Two people, bless their souls, tried to calm the maelstrom. “He’s done nothing wrong,” a Latino man about my height declared emphatically to the crowd. Another attendee, a woman whom I did not get a good look at, declared the same thing, in an attempt to calm the crowd, but to no avail. To be fair, maybe it was their admonitions that prevented disaster.
Eventually, one of the rally organizers, a young black man wearing a green yellow vest told me that the rally was going to move down the street and that I needed to yield way.
This seemed like a reasonable request, so I turned my back to him and started walking to the side and it was at this point the rally organizer shoved me. I took up my position with my back to the wall and took off my hat in a mock expression of aw-shucks comity.

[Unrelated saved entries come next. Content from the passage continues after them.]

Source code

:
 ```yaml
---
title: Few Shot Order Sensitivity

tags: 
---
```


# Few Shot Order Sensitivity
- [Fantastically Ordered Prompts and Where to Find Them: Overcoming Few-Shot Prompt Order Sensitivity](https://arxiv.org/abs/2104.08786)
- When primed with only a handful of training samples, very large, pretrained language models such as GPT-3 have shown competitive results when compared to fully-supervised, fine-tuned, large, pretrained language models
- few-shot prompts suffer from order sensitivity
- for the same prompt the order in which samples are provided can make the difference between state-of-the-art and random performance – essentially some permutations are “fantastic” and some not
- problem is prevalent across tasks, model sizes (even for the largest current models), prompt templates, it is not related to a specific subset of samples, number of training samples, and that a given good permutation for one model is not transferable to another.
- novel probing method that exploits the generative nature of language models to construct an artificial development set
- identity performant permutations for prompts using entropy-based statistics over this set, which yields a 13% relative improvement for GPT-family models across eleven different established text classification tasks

As this was happening, one of the rally leaders, a man with a kippah whom I had recognized from the “Day of Rage” rally in 2020, started yelling for the crowd to leave me alone — not out of a principled commitment to non-violence or free speech — but out of a cynical acknowledgement that things were getting out of hand and that anything physical harm done to me would harm their cause.
“Don’t give them the ammunition. They will use this against us,” he said, adding at one point, “One Zionist is not worth it. They will use this against us.”

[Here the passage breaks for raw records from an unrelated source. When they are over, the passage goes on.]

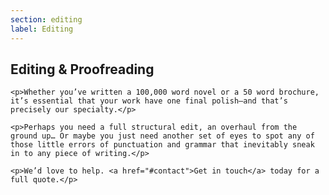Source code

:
 ```yaml
---
section: editing
label: Editing
---
```

<div class="cd-container">
  <div class="cd-panel">
    <h2>Editing &amp; Proofreading</h2>

    <p>Whether you’ve written a 100,000 word novel or a 50 word brochure, it’s essential that your work have one final polish—and that’s precisely our specialty.</p>

    <p>Perhaps you need a full structural edit, an overhaul from the ground up… Or maybe you just need another set of eyes to spot any of those little errors of punctuation and grammar that inevitably sneak in to any piece of writing.</p>

    <p>We’d love to help. <a href="#contact">Get in touch</a> today for a full quote.</p>
      
  </div>
</div>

As the crowd moved on, the young African American man offered me one last warning.
“You f—–d up, man,” he said. “You know that.”
After I filed a report with the Boston Police Department (which, six days on, has yet to contact me for details about what happened), CAMERA made the decision to post and publicize video of the events described above and broadcast them on Twitter.
In response, the JCRC, the ADL and the local office of the American Jewish Committee (AJC) have expressed shock and dismay over what happened, affirming both the group’s right to protest and my right to cover the protests as a researcher. But the powers that be in the city of Boston have yet to speak a word of about the events, prompting strong feelings of isolation on the part of Jews. Jeremy Burton, executive director of the JCRC, one of the institutions targeted by the rally, tweeted, “Where are the good people of Boston?” (There were two at the rally, but that’s about it, Jeremy.)
The melee I endured and the official silence I’ve witnessed in the days since demonstrates that American civil society is in bad shape and that the people responsible for ordering public life in the Boston area are indifferent to their obligations as leaders.
The upshot is this: The anti-Jewish hate we’ve seen for years on college campus is now in the streets of our cities, courtesy of groups like the state funded SJP at UMASS Boston.
It’s a maelstrom — a state funded maelstrom — and it’s just beginning.